REQUIRED ACTION –
Looking at the entries underneath, work out how many lines contain "includegraphics". Write only that number.
═══
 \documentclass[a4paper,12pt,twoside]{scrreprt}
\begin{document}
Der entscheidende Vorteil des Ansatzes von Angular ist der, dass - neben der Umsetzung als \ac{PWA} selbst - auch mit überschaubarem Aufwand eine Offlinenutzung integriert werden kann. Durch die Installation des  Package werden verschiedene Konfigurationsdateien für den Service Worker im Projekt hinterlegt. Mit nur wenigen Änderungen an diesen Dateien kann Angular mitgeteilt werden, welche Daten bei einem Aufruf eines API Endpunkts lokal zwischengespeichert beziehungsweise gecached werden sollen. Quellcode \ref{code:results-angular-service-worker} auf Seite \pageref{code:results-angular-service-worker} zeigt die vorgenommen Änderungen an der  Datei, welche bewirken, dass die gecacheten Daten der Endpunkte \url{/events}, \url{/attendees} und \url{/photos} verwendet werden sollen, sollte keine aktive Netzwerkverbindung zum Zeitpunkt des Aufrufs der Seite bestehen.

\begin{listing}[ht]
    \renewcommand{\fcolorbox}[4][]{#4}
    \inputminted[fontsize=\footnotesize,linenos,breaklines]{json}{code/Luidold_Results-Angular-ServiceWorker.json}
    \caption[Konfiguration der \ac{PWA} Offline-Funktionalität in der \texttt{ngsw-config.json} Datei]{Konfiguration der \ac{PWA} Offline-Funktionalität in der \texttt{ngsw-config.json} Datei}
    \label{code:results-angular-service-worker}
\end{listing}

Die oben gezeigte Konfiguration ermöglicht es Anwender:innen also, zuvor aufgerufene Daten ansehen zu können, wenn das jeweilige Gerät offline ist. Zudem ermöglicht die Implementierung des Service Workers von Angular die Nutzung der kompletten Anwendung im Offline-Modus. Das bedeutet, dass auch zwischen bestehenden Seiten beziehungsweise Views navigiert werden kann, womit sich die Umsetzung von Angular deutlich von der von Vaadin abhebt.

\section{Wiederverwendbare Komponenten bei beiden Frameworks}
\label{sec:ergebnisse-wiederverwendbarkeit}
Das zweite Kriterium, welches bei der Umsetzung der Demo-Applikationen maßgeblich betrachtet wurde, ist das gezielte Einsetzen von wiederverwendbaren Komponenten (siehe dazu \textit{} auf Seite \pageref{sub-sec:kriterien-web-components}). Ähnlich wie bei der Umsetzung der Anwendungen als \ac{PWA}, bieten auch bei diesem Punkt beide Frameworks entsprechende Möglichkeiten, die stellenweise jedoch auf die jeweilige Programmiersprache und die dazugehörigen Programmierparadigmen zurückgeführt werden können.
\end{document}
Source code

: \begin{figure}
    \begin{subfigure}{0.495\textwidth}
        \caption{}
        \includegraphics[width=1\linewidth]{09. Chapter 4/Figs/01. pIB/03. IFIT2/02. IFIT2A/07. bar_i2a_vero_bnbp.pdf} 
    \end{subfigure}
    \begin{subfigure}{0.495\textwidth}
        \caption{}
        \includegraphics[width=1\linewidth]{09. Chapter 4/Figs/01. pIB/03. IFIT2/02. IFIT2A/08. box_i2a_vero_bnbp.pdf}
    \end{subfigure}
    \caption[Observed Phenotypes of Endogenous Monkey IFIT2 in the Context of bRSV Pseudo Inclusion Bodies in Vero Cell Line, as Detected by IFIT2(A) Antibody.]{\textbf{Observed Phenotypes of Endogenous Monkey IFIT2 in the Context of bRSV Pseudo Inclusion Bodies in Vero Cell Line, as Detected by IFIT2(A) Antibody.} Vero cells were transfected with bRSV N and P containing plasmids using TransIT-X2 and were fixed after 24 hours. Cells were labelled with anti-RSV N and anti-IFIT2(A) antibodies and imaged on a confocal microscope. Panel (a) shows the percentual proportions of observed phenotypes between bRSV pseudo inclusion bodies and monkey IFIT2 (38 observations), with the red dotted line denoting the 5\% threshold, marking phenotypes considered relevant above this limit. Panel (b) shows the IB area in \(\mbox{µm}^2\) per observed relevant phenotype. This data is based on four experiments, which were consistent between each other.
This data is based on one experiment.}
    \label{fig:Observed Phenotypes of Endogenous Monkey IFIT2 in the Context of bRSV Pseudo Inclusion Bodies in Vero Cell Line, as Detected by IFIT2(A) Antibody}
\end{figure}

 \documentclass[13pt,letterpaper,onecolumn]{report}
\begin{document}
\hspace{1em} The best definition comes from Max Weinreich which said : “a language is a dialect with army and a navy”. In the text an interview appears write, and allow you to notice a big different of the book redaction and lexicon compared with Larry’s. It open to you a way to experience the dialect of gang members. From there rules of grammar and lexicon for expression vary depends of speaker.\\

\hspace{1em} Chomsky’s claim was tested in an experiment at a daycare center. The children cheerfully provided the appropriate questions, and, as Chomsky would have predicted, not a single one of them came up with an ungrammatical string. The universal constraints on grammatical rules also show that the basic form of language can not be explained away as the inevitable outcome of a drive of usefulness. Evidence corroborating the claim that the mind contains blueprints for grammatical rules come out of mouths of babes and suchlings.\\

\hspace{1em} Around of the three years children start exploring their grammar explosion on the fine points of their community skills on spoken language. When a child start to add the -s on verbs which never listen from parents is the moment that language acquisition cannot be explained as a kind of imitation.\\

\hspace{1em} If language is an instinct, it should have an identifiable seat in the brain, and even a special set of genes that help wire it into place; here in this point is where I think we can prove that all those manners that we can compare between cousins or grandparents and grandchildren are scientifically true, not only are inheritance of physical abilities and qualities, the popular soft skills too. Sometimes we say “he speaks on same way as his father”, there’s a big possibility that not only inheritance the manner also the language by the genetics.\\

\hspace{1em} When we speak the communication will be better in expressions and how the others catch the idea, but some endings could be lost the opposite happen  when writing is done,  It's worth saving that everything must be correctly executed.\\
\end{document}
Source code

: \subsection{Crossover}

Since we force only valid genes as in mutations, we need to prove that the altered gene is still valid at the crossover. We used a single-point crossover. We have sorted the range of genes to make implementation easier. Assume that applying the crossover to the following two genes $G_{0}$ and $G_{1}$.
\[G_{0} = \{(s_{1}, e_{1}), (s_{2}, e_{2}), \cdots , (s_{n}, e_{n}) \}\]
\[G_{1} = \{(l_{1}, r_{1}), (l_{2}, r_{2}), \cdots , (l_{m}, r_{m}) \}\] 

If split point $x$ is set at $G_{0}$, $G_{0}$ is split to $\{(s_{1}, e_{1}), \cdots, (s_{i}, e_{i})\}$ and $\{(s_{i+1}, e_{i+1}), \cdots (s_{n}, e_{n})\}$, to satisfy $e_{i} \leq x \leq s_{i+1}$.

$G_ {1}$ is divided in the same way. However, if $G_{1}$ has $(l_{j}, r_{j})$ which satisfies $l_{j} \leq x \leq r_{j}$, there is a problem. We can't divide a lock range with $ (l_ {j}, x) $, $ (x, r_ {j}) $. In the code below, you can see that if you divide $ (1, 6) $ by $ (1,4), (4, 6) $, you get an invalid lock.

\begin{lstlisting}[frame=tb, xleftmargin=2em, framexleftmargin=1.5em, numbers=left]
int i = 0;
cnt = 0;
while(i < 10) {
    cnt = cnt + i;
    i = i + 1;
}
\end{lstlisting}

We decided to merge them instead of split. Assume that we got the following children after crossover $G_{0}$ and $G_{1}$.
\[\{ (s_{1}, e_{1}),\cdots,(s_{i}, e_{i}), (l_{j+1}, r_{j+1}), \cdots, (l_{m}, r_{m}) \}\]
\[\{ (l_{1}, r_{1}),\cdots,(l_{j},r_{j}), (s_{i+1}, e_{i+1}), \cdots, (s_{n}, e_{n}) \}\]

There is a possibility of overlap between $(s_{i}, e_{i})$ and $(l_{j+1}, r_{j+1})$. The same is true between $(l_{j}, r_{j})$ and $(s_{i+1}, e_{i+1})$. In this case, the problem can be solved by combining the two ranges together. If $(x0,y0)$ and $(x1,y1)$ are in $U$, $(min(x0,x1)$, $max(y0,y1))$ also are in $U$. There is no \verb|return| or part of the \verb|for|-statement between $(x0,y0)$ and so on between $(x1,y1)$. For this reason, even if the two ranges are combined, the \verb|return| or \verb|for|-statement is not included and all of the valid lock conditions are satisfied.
═══
EXERCISE RESPONSE –
2